High‐Temperature and High‐Voltage Gel Polymer Electrolytes for Lithium‐Metal Batteries: Integrating Hybrid Molecular Engineering and In Situ Polymerization Strategy

Abstract Gel polymer electrolytes (GPEs) have emerged as promising candidates for lithium metal batteries (LMBs), yet their practical implementation remains constrained by limitations in high‐temperature and high‐voltage stability. Herein, a high‐temperature and high‐voltage electrolyte (PTCEA‐GPE) is designed by in situ click polymerization of multifunctional molecular monomers in liquid electrolytes.
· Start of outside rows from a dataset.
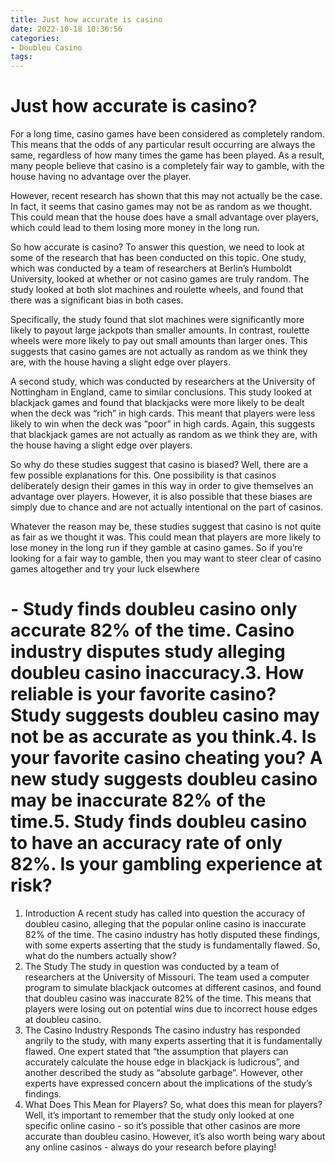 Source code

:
 ```yaml
---
title: Just how accurate is casino
date: 2022-10-18 10:36:56
categories:
- Doubleu Casino
tags:
---
```



#  Just how accurate is casino?

For a long time, casino games have been considered as completely random. This means that the odds of any particular result occurring are always the same, regardless of how many times the game has been played. As a result, many people believe that casino is a completely fair way to gamble, with the house having no advantage over the player.

However, recent research has shown that this may not actually be the case. In fact, it seems that casino games may not be as random as we thought. This could mean that the house does have a small advantage over players, which could lead to them losing more money in the long run.

So how accurate is casino? To answer this question, we need to look at some of the research that has been conducted on this topic. One study, which was conducted by a team of researchers at Berlin’s Humboldt University, looked at whether or not casino games are truly random. The study looked at both slot machines and roulette wheels, and found that there was a significant bias in both cases.

Specifically, the study found that slot machines were significantly more likely to payout large jackpots than smaller amounts. In contrast, roulette wheels were more likely to pay out small amounts than larger ones. This suggests that casino games are not actually as random as we think they are, with the house having a slight edge over players.

A second study, which was conducted by researchers at the University of Nottingham in England, came to similar conclusions. This study looked at blackjack games and found that blackjacks were more likely to be dealt when the deck was “rich” in high cards. This meant that players were less likely to win when the deck was “poor” in high cards. Again, this suggests that blackjack games are not actually as random as we think they are, with the house having a slight edge over players.

So why do these studies suggest that casino is biased? Well, there are a few possible explanations for this. One possibility is that casinos deliberately design their games in this way in order to give themselves an advantage over players. However, it is also possible that these biases are simply due to chance and are not actually intentional on the part of casinos.

Whatever the reason may be, these studies suggest that casino is not quite as fair as we thought it was. This could mean that players are more likely to lose money in the long run if they gamble at casino games. So if you’re looking for a fair way to gamble, then you may want to steer clear of casino games altogether and try your luck elsewhere

# - Study finds doubleu casino only accurate 82% of the time.  Casino industry disputes study alleging doubleu casino inaccuracy.3. How reliable is your favorite casino? Study suggests doubleu casino may not be as accurate as you think.4. Is your favorite casino cheating you? A new study suggests doubleu casino may be inaccurate 82% of the time.5. Study finds doubleu casino to have an accuracy rate of only 82%. Is your gambling experience at risk?
1. Introduction 
A recent study has called into question the accuracy of doubleu casino, alleging that the popular online casino is inaccurate 82% of the time. The casino industry has hotly disputed these findings, with some experts asserting that the study is fundamentally flawed. So, what do the numbers actually show?
2. The Study 
The study in question was conducted by a team of researchers at the University of Missouri. The team used a computer program to simulate blackjack outcomes at different casinos, and found that doubleu casino was inaccurate 82% of the time. This means that players were losing out on potential wins due to incorrect house edges at doubleu casino. 
3. The Casino Industry Responds 
The casino industry has responded angrily to the study, with many experts asserting that it is fundamentally flawed. One expert stated that “the assumption that players can accurately calculate the house edge in blackjack is ludicrous”, and another described the study as “absolute garbage”. However, other experts have expressed concern about the implications of the study’s findings. 
4. What Does This Mean for Players? 
So, what does this mean for players? Well, it’s important to remember that the study only looked at one specific online casino - so it’s possible that other casinos are more accurate than doubleu casino. However, it’s also worth being wary about any online casinos - always do your research before playing! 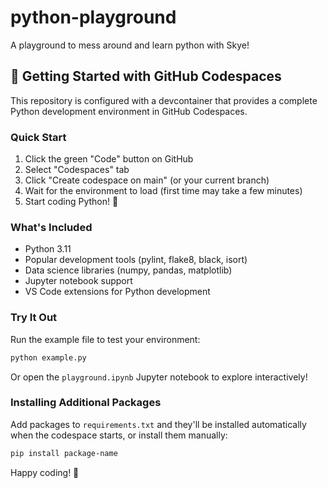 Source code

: # python-playground
A playground to mess around and learn python with Skye!

## 🚀 Getting Started with GitHub Codespaces

This repository is configured with a devcontainer that provides a complete Python development environment in GitHub Codespaces.

### Quick Start
1. Click the green "Code" button on GitHub
2. Select "Codespaces" tab
3. Click "Create codespace on main" (or your current branch)
4. Wait for the environment to load (first time may take a few minutes)
5. Start coding Python! 🐍

### What's Included
- Python 3.11
- Popular development tools (pylint, flake8, black, isort)
- Data science libraries (numpy, pandas, matplotlib)
- Jupyter notebook support
- VS Code extensions for Python development

### Try It Out
Run the example file to test your environment:
```bash
python example.py
```

Or open the `playground.ipynb` Jupyter notebook to explore interactively!

### Installing Additional Packages
Add packages to `requirements.txt` and they'll be installed automatically when the codespace starts, or install them manually:
```bash
pip install package-name
```

Happy coding! 🎉
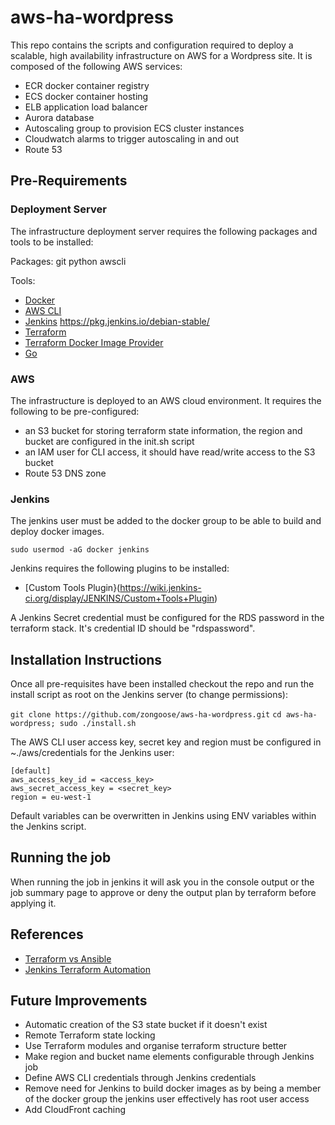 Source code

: # aws-ha-wordpress #
This repo contains the scripts and configuration required to deploy a scalable, high availability infrastructure on AWS for a Wordpress site. It is composed of the following AWS services:

* ECR docker container registry
* ECS docker container hosting
* ELB application load balancer
* Aurora database
* Autoscaling group to provision ECS cluster instances
* Cloudwatch alarms to trigger autoscaling in and out
* Route 53

## Pre-Requirements ##

### Deployment Server ###
The infrastructure deployment server requires the following packages and tools to be installed:

Packages:
git
python
awscli

Tools:
* [Docker](https://docs.docker.com/engine/installation/linux/ubuntu/#install-using-the-repository)
* [AWS CLI](http://docs.aws.amazon.com/cli/latest/userguide/awscli-install-linux.html#awscli-install-linux-pip)
* [Jenkins](https://www.digitalocean.com/community/tutorials/how-to-install-jenkins-on-ubuntu-16-04) https://pkg.jenkins.io/debian-stable/
* [Terraform](https://www.terraform.io/intro/getting-started/install.html)
* [Terraform Docker Image Provider](https://github.com/zongoose/terraform-provider-docker-image)
* [Go](https://github.com/golang/go/wiki/Ubuntu)

### AWS ###
The infrastructure is deployed to an AWS cloud environment. It requires the following to be pre-configured:

* an S3 bucket for storing terraform state information, the region and bucket are configured in the init.sh script
* an IAM user for CLI access, it should have read/write access to the S3 bucket
* Route 53 DNS zone

### Jenkins ###
The jenkins user must be added to the docker group to be able to build and deploy docker images.

`sudo usermod -aG docker jenkins`

Jenkins requires the following plugins to be installed:

* [Custom Tools Plugin}(https://wiki.jenkins-ci.org/display/JENKINS/Custom+Tools+Plugin)

A Jenkins Secret credential must be configured for the RDS password in the terraform stack. It's credential ID should be "rdspassword".

## Installation Instructions ##
Once all pre-requisites have been installed checkout the repo and run the install script as root on the Jenkins server (to change permissions):

`git clone https://github.com/zongoose/aws-ha-wordpress.git`
`cd aws-ha-wordpress; sudo ./install.sh`

The AWS CLI user access key, secret key and region must be configured in ~./aws/credentials for the Jenkins user:

```
[default]
aws_access_key_id = <access_key>
aws_secret_access_key = <secret_key>
region = eu-west-1
```

Default variables can be overwritten in Jenkins using ENV variables within the Jenkins script.

## Running the job ##
When running the job in jenkins it will ask you in the console output or the job summary page to approve or deny the output plan by terraform before applying it.

## References ##
* [Terraform vs Ansible](https://blog.gruntwork.io/why-we-use-terraform-and-not-chef-puppet-ansible-saltstack-or-cloudformation-7989dad2865c)
* [Jenkins Terraform Automation](https://objectpartners.com/2016/06/01/automating-terraform-projects-with-jenkins/)

## Future Improvements ##
* Automatic creation of the S3 state bucket if it doesn't exist
* Remote Terraform state locking
* Use Terraform modules and organise terraform structure better
* Make region and bucket name elements configurable through Jenkins job
* Define AWS CLI credentials through Jenkins credentials
* Remove need for Jenkins to build docker images as by being a member of the docker group the jenkins user effectively has root user access
* Add CloudFront caching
The PTCEA‐GPE has an extended electrochemical stability window of ≈5.6 V, a high lithium‐ion transference number (0.64), and excellent electrochemical stability. The Li|PTCEA‐GPE|LiFePO 4 batteries maintain capacity retention of 89.2% and 82.4% after 200 cycles at 120 and 150 °C, respectively. Even enabling the 4.5 V Li|PTCEA‐GPE|LiCoO 2 batteries to maintain almost constant capacity within 100 charge/discharge cycles. Moreover, 1‐Ah‐grade Li|PTCEA‐GPE|LiFePO 4 pouch batteries maintain capacity retention of 86.3% after 400 cycles, and they do not flame or explode in nail penetration tests. This work provides a good insight into the rational design of high‐temperature and high‐voltage GPEs for LMBs.